Industry insiders said, the activities of the financial sector hampered since March this year, causing lower contribution to economy.
Jubo Economist Forum President Mirza Walid Shipon expressed his deep concern for declining the growth of the financial sector, affecting expansion of the private sector and employment generation in the country.
The government has failed to properly handle the financial sector which is threatening the overall growth of the country, he said adding that currently, the financial sector is facing multifarious challenges including weak management, poor governance, lack of strong leadership.
Financial sector especially, the banking sector is the nerve of the economy, but the sector is facing various challenges including higher NPL, capital and provision shortfall and money siphoning.
Despite allowing over Tk 50,000 crore rescheduling facilities in the last year, the banking sector is still facing capital and provision shortfall. Apart from this, the central bank recently allowed a good number of policy measures to improve the liquidity position, but still many banks are failing to provide the banking services accordingly, he added.

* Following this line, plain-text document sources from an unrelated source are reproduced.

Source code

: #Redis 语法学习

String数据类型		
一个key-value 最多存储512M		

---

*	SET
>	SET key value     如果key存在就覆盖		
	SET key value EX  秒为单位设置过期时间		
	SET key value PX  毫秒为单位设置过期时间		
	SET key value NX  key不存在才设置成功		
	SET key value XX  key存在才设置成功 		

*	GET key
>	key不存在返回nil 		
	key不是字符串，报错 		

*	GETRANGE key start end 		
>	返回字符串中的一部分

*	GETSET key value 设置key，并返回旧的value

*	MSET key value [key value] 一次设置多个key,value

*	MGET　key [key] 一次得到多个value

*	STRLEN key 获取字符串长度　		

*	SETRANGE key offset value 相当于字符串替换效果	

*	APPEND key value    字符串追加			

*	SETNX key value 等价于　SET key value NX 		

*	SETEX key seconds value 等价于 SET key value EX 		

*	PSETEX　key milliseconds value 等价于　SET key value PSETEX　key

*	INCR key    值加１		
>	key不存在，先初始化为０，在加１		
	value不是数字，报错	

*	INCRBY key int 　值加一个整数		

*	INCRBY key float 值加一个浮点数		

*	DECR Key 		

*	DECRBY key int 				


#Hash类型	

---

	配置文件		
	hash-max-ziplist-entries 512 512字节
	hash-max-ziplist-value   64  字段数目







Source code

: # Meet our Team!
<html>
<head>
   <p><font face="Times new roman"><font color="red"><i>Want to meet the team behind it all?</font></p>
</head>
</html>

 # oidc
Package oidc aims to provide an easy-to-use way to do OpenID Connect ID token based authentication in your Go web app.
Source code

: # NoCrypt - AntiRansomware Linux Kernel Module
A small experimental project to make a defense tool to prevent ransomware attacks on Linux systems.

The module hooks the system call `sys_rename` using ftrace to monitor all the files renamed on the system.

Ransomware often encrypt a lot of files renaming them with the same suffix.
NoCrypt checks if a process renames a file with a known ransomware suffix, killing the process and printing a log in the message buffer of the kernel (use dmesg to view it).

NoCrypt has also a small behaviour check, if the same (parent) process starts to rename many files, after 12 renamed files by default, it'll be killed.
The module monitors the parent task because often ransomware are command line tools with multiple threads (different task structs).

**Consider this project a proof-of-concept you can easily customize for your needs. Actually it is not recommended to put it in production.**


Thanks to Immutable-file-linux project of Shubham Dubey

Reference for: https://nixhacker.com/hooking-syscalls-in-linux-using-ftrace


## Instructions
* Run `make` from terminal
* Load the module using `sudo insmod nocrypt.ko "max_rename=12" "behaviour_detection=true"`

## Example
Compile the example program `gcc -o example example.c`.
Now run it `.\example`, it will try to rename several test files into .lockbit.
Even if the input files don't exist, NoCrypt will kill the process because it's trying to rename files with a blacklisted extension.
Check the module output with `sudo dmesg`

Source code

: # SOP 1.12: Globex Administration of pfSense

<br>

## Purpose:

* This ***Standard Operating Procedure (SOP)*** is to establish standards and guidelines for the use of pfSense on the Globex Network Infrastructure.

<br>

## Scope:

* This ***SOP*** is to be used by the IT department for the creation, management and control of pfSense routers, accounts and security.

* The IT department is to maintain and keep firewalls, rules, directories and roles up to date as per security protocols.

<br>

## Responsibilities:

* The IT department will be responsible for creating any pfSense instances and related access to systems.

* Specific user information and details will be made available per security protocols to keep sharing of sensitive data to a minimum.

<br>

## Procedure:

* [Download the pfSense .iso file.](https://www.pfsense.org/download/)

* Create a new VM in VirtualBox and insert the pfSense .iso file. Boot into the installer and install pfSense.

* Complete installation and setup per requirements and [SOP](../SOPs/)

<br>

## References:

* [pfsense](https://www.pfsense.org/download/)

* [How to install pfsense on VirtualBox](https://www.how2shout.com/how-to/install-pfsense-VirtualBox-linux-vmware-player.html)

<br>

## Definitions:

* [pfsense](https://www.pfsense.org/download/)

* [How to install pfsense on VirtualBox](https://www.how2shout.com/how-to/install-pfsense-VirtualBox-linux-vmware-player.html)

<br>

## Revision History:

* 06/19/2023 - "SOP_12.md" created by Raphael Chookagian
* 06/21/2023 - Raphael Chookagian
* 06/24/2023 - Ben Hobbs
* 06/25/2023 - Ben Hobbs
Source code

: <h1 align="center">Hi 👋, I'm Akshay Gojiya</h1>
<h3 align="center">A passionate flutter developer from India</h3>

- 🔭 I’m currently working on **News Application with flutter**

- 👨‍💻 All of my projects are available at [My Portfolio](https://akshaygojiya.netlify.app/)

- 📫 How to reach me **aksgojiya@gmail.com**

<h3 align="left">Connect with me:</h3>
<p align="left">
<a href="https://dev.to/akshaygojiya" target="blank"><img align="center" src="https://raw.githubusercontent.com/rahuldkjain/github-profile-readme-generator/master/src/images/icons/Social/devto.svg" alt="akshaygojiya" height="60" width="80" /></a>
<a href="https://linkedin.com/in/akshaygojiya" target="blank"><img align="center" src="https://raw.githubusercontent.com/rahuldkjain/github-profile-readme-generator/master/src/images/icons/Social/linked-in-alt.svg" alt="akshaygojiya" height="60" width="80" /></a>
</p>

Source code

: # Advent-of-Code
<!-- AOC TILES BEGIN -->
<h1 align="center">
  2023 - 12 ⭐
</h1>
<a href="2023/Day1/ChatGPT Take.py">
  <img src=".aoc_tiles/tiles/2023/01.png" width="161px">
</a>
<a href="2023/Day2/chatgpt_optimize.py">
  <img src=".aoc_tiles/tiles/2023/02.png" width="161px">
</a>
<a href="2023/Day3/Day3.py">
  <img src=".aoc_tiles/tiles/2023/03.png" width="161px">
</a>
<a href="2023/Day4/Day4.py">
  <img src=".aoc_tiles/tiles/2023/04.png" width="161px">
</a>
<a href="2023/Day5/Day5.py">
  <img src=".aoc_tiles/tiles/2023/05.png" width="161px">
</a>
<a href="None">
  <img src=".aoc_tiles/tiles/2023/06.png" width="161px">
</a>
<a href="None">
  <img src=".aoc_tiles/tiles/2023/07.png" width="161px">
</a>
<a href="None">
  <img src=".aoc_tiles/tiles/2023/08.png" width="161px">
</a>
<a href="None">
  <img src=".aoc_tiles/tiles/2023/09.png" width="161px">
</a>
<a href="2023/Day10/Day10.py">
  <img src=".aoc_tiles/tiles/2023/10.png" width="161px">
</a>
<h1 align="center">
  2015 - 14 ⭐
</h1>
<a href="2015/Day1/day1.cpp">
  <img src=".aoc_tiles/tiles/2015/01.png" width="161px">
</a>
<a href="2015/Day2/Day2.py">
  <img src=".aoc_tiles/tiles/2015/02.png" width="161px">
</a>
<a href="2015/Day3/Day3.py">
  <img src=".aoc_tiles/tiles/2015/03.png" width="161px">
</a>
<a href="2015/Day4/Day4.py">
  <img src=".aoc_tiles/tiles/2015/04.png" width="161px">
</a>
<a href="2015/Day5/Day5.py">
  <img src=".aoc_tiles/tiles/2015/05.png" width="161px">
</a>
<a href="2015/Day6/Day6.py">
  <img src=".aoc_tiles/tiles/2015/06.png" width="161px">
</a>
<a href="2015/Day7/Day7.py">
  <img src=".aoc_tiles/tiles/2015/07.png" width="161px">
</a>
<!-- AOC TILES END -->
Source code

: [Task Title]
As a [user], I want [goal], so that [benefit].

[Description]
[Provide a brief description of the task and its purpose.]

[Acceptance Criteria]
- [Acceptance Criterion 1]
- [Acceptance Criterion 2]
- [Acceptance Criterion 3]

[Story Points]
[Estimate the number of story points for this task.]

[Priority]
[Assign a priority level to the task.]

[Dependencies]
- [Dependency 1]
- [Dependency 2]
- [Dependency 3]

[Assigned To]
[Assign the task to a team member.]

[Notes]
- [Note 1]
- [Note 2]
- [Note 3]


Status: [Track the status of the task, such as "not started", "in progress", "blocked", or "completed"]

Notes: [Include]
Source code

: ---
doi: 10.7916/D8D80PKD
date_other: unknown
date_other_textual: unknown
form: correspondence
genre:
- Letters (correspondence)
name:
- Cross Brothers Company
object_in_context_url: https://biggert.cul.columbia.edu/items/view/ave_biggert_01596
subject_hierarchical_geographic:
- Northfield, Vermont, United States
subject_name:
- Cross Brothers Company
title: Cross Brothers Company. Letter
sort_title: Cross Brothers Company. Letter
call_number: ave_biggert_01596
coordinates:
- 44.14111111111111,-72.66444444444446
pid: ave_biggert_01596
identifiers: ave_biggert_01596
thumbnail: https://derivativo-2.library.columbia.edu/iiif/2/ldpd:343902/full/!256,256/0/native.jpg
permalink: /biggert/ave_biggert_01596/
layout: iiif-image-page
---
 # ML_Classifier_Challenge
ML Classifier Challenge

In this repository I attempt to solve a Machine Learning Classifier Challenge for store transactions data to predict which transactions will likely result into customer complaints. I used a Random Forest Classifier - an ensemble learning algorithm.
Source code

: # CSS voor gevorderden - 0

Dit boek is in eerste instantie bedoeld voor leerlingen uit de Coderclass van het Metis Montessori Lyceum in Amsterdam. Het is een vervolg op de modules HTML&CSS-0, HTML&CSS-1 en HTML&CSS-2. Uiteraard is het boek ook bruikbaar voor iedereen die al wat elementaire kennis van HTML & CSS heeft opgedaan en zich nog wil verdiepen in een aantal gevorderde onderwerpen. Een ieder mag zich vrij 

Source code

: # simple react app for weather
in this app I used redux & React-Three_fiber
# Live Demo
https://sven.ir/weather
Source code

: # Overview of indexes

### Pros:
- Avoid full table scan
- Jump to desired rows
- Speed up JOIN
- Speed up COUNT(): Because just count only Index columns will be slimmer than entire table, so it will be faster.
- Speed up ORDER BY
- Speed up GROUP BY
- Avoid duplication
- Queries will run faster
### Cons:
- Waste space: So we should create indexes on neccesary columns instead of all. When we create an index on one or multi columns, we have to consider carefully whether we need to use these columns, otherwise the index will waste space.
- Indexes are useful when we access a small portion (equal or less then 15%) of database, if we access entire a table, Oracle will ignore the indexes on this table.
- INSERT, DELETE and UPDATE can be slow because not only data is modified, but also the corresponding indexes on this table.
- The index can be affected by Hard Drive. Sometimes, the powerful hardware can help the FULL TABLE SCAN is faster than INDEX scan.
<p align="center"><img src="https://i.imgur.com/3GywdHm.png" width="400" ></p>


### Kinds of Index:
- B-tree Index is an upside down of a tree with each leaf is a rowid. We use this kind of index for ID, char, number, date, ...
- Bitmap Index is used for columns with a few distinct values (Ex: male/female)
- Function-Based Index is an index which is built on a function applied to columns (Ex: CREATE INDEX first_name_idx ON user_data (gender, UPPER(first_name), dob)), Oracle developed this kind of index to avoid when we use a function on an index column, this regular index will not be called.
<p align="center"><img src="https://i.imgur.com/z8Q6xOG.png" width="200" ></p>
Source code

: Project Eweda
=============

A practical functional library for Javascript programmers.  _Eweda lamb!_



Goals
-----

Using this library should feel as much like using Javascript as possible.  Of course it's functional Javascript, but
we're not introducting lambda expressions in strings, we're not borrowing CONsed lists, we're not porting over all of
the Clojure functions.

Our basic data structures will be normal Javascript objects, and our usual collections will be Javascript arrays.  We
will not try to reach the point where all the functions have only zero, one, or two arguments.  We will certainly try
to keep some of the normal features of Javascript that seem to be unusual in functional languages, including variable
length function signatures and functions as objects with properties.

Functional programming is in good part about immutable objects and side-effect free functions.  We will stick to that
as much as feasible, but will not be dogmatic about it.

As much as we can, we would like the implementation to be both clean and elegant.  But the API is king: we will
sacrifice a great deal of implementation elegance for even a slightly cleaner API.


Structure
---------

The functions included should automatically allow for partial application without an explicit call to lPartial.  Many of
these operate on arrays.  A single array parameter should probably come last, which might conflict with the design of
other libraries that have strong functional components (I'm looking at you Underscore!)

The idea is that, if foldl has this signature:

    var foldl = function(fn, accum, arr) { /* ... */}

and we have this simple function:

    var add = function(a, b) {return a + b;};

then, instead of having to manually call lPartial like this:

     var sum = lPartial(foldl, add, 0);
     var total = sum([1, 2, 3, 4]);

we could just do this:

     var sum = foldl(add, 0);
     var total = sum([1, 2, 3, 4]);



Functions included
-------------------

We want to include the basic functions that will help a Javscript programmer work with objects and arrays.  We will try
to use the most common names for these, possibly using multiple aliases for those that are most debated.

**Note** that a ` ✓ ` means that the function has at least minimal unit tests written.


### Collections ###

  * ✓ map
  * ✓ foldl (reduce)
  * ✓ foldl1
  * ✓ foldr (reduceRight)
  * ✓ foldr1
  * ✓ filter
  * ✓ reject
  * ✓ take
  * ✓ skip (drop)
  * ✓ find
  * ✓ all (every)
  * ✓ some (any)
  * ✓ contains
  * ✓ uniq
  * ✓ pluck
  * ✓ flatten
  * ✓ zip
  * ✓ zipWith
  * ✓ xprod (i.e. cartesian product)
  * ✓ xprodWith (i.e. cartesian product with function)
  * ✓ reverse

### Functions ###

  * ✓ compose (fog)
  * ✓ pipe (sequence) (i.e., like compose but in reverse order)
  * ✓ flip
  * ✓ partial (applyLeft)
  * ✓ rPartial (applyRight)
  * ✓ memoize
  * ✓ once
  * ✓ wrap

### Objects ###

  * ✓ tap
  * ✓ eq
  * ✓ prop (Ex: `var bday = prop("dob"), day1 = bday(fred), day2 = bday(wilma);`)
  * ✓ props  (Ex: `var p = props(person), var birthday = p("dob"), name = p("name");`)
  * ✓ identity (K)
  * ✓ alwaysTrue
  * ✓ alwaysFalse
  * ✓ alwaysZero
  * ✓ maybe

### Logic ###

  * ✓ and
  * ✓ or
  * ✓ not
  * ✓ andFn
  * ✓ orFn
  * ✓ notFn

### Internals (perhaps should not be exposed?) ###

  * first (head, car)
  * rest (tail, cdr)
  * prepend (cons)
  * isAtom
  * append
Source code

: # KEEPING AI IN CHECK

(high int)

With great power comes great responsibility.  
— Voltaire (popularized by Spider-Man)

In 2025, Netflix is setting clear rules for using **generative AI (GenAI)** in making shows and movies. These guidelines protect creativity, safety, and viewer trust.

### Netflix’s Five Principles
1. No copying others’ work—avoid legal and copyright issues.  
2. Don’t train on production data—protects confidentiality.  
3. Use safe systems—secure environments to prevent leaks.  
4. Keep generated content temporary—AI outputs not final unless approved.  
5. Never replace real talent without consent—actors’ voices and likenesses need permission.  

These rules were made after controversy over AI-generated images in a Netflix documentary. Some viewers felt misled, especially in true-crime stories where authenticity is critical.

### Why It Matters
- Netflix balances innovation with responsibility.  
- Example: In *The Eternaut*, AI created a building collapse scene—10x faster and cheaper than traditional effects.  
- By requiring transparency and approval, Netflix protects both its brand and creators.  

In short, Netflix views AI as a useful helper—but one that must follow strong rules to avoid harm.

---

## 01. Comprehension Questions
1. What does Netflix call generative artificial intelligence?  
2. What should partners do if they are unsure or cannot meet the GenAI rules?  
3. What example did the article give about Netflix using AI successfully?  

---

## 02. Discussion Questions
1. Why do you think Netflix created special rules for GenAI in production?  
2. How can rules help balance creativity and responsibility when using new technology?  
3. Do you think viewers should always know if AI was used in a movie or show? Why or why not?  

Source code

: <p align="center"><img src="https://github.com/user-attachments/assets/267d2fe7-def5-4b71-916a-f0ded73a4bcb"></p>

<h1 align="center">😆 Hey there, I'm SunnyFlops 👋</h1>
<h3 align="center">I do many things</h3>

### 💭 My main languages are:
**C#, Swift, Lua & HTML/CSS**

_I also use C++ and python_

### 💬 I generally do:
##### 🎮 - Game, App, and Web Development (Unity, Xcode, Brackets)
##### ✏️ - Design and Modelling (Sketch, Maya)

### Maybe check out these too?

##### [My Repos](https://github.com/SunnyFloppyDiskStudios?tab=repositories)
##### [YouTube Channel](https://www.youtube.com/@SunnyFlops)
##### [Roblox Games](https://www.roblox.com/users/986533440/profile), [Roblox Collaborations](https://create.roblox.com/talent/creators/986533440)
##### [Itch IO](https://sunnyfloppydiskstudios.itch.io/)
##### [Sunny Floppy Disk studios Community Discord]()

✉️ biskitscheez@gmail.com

Many people became jobless in the recent months for the negative impact of the virus pandemic, he lamented. He has underscored the need for allocating the excess liquidity to the productive, industrial and SME sector for revamping economy and generating employment scope for the jobless people.
However, experts have underscored the need for undertaking more effective steps to revamp the financial sector including the banking sector, capital market and insurance industry for contributing more to the GDP growth of the country.